De nombreuses lois régissent la fabrication des téfiline et la manière dont ils sont portés. Les maîtres ‘hassidiques enseignent que chaque loi de la Torah possède à la fois un corps et une âme, c’est-à-dire une instruction pratique et une signification profonde. Les lois des téfiline peuvent donc être comprises sur deux niveaux : comme un ensemble d’instructions sur la façon de fabriquer et de porter les téfiline d’une part, et d’autre part comme une thèse sur la nature de l’esprit et de l’acte, leur relation mutuelle et la façon dont ils servent notre mission dans la vie.

L’une des lois des téfiline concerne l’ordre dans lequel ils sont mis et retirés : on attache d’abord le téfiline sur le bras, puis on place le téfiline sur la tête. Lorsqu’on enlève les téfiline, l’ordre est inversé : on enlève d’abord le téfiline de la tête, puis celui du bras. Cette loi découle du verset « et ils seront comme un fronteau entre tes yeux »1 En notant le pluriel du mot vehayou – « et ils seront » –, le Talmud interprète le verset comme impliquant que « chaque fois qu’il y aura des téfiline entre tes yeux, il y aura les deux ».2

En d’autres termes, il peut y avoir des moments et des situations où vous ne portez que le téfiline du bras – c’est-à-dire avant de mettre celui de la tête ou après l’avoir retiré –, mais jamais un moment ou une situation où le téfiline de la tête sont portés sans que l’on porte le téfiline du bras.

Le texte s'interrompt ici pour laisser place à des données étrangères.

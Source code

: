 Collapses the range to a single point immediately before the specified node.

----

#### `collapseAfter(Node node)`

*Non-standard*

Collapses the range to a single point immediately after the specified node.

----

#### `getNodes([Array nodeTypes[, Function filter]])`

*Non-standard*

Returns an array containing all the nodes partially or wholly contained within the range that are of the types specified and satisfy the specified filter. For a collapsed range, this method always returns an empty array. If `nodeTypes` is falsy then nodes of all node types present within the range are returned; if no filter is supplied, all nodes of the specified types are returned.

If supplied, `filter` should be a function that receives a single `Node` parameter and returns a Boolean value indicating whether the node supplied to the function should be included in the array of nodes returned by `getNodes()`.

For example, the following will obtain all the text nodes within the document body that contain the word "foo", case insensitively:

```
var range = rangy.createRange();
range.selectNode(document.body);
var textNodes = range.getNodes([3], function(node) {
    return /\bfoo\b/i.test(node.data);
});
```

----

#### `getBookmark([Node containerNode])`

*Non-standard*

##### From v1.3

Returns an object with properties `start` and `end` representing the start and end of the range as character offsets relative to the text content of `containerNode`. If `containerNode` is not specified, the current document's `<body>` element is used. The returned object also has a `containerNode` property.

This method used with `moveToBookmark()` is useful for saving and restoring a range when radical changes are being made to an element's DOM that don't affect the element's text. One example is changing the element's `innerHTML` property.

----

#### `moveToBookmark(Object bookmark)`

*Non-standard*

Qu’est-ce que cela nous apprend sur « la tête » et « le bras » ? Beaucoup de choses, mais notons quatre vérités fondamentales sur l’interaction entre l’esprit et l’action :

1) Nous avons besoin des deux. Nous ne pouvons pas dire : « J’ai confiance en D.ieu. Je vais suivre ses ordres. Je n’ai pas besoin de comprendre. » Nous ne pouvons pas non plus dire : « L’important est de comprendre ce que D.ieu nous dit à travers tous ces commandements sur Lui-même et sur la vie en général. Les mettre en pratique, bon, si cela vous apporte quelque chose, tant mieux, mais ce n’est pas le principal. » Notre relation avec D.ieu doit englober tout notre être – l’esprit comme les actes, l’action comme la pensée. C’est pourquoi il existe deux téfiline : un pour le bras et un pour la tête.

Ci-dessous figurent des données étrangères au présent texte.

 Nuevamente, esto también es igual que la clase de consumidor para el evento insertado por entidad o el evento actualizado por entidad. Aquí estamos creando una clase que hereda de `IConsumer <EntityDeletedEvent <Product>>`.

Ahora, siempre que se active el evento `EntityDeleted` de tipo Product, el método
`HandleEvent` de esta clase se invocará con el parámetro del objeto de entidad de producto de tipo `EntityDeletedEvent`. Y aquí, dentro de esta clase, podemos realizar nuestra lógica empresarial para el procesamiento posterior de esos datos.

2) L’action vient en premier. La base et le fondement de notre vie sont les mitsvot, les commandements divins. Dire : « Je ne le ferai pas avant d’avoir tout compris », c’est comme refuser de prendre le médicament prescrit par le médecin avant d’avoir compris exactement comment les antibiotiques sont faits et comment ils neutralisent les bactéries, ou refuser de respirer avant d’avoir étudié le fonctionnement des poumons et la raison pour laquelle votre corps a besoin d’oxygène... C’est pourquoi on met d’abord le téfiline du bras et ensuite le téfiline de la tête.

Dire « Je ne le ferai pas avant d’avoir tout compris », c’est comme refuser de prendre des antibiotiques avant d’avoir compris exactement comment ils fonctionnent.

3) L’engagement et l’acte transcendent la compréhension. Même après avoir étudié et compris, dans toute la mesure de nos moyens, il y aura toujours des moments et des situations où nous ne comprendrons pas complètement et où nous devrons simplement obéir et faire confiance à la sagesse de notre Créateur. Nous devons pouvoir nous dire : « C’est ce que je comprends, et cela a apporté beaucoup plus de sens à mon action. Mais la vie ne se limite pas à ce que ce que je peux en comprendre. Si je m’arrête ici, je me coupe de la vérité infinie qui se trouve au-delà de la vérité humainement connaissable. » C’est ce qu’implique la loi selon laquelle le téfiline de la tête est retiré en premier, ce qui indique qu’il y aura des moments où le téfiline du bras restera seul après que celui de la tête aura été ôté.

4) Il ne peut y avoir de connaissance sans action. C’est ce qu’exprime le principe : « Chaque fois qu’il y a des téfiline entre tes yeux, il y aura les deux. » S’il peut arriver que nous soyons pris par le téfiline des bras sans le téfiline de la tête (soit parce que nous n’avons pas encore atteint la pleine compréhension, soit parce que nous l’avons dépassé), l’inverse n’est jamais le cas. En d’autres termes, la « connaissance théorique » n’existe pas. La pensée qui est découplée de l’action ne comprend rien du tout.

La connaissance ajoute de la profondeur à notre action. L’action est ce qui rend notre connaissance connaissante.